Entries taken from a collection

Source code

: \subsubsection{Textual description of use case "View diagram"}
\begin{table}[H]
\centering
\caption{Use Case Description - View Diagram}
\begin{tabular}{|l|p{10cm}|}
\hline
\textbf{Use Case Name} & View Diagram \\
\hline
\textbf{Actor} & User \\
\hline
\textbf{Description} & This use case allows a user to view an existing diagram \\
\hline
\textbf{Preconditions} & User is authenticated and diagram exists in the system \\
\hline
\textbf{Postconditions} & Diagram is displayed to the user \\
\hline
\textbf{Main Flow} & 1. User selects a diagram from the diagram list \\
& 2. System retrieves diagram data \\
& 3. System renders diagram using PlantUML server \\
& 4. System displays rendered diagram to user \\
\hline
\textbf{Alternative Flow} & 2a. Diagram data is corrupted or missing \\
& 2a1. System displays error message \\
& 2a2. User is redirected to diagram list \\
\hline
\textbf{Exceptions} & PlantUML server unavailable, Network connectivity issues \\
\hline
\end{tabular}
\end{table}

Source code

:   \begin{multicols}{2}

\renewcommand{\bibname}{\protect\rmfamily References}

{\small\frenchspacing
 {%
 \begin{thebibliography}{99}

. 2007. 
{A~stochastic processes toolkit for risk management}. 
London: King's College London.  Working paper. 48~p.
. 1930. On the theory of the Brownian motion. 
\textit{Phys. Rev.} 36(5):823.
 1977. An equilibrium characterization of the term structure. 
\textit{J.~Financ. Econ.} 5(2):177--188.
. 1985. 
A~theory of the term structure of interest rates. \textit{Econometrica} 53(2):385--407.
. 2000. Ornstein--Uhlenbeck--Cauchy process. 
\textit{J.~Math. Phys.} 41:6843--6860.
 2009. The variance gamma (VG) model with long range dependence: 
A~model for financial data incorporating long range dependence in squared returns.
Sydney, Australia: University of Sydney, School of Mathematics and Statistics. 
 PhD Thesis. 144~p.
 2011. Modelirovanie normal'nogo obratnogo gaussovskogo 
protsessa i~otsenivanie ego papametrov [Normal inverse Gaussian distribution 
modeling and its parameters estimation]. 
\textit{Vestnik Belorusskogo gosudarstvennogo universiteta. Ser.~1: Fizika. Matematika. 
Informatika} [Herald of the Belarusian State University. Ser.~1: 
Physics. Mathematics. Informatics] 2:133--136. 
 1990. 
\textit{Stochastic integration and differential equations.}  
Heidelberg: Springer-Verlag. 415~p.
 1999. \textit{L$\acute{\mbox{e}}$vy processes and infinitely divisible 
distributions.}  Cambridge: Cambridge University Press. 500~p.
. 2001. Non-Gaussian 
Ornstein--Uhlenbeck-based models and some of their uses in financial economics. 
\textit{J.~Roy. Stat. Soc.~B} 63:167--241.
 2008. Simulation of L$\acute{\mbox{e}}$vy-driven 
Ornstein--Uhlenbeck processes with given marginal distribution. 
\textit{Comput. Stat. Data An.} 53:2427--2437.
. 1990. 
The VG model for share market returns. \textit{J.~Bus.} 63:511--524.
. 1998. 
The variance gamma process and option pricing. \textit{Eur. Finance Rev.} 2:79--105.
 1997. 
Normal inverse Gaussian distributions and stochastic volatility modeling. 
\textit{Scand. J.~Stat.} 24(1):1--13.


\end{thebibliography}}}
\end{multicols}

--

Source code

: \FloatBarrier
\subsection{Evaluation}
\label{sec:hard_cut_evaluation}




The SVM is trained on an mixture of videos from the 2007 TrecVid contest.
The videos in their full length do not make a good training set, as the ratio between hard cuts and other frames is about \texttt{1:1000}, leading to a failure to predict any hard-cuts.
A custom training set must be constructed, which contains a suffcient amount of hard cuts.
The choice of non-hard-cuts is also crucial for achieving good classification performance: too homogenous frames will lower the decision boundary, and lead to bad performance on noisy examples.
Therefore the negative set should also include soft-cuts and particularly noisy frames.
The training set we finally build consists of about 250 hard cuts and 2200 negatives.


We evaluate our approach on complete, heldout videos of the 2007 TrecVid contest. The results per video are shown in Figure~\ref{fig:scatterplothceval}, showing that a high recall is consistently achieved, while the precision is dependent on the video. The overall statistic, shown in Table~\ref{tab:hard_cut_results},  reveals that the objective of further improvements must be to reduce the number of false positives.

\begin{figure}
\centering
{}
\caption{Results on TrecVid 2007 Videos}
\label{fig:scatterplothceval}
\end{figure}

**Assignment:** Retype only the stretch of lines above starting at the one with "the diagram list \\" and stopping at the one with "2009. The variance", exactly as written, with both kept.

**Expected answer:**
\textbf{Main Flow} & 1. User selects a diagram from the diagram list \\
& 2. System retrieves diagram data \\
& 3. System renders diagram using PlantUML server \\
& 4. System displays rendered diagram to user \\
\hline
\textbf{Alternative Flow} & 2a. Diagram data is corrupted or missing \\
& 2a1. System displays error message \\
& 2a2. User is redirected to diagram list \\
\hline
\textbf{Exceptions} & PlantUML server unavailable, Network connectivity issues \\
\hline
\end{tabular}
\end{table}

Source code

:   \begin{multicols}{2}

\renewcommand{\bibname}{\protect\rmfamily References}

{\small\frenchspacing
 {%
 \begin{thebibliography}{99}

. 2007. 
{A~stochastic processes toolkit for risk management}. 
London: King's College London.  Working paper. 48~p.
. 1930. On the theory of the Brownian motion. 
\textit{Phys. Rev.} 36(5):823.
 1977. An equilibrium characterization of the term structure. 
\textit{J.~Financ. Econ.} 5(2):177--188.
. 1985. 
A~theory of the term structure of interest rates. \textit{Econometrica} 53(2):385--407.
. 2000. Ornstein--Uhlenbeck--Cauchy process. 
\textit{J.~Math. Phys.} 41:6843--6860.
 2009. The variance gamma (VG) model with long range dependence: 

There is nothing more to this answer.